### Task instructions:
In the data below, find every line with the string "everything" and pull it out.

### Input:
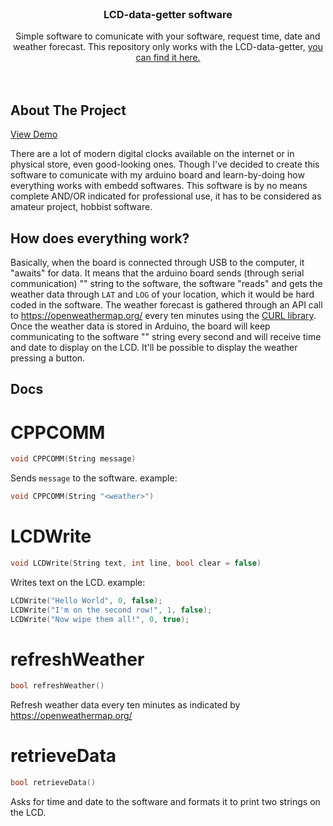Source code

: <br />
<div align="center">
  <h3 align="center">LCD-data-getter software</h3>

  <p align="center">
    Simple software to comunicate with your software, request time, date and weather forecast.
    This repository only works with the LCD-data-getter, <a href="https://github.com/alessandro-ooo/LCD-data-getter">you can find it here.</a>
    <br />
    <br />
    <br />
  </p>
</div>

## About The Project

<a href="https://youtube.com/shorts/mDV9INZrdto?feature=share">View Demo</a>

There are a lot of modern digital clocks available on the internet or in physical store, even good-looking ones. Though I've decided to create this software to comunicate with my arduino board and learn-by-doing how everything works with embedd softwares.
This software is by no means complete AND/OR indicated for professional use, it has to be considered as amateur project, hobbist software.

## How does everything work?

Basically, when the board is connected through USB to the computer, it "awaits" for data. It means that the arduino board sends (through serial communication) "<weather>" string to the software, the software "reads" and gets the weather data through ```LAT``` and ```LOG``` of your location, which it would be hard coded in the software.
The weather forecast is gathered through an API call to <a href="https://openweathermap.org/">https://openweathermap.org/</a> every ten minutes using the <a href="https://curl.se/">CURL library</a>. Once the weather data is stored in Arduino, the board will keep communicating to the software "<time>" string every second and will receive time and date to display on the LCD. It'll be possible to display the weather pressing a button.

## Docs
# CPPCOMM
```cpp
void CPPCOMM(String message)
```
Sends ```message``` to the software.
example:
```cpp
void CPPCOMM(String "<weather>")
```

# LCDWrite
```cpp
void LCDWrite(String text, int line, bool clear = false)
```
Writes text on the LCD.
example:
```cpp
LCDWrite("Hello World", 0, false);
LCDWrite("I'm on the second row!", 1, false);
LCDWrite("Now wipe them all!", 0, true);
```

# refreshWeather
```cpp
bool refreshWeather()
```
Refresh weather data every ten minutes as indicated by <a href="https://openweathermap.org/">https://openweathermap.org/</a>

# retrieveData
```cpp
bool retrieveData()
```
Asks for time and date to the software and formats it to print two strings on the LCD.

--

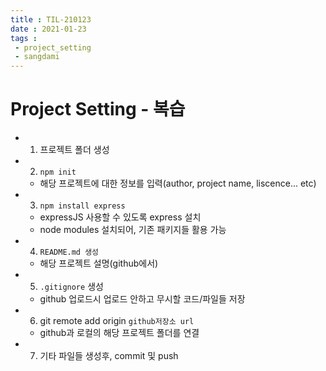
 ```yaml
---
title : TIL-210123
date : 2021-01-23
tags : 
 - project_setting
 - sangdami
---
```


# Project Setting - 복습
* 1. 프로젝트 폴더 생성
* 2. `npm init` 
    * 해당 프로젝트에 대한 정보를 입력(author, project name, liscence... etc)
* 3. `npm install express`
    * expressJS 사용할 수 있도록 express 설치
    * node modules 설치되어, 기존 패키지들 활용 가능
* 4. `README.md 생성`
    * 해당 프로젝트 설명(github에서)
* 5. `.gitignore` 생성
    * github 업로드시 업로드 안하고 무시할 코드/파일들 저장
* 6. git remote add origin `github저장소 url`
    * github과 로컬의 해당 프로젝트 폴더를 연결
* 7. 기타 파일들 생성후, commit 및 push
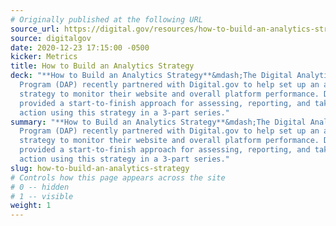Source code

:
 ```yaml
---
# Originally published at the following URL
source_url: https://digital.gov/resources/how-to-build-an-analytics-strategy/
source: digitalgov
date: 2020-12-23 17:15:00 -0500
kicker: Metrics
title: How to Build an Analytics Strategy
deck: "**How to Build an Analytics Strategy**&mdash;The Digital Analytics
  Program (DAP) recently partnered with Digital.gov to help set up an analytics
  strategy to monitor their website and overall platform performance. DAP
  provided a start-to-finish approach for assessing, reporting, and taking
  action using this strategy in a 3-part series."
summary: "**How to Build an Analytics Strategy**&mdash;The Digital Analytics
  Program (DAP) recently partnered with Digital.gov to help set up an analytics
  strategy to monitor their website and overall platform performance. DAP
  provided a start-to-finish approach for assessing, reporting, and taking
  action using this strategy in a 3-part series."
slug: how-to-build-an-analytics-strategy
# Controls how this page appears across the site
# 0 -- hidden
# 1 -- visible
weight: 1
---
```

### Answer space:
There are a lot of modern digital clocks available on the internet or in physical store, even good-looking ones. Though I've decided to create this software to comunicate with my arduino board and learn-by-doing how everything works with embedd softwares.
## How does everything work?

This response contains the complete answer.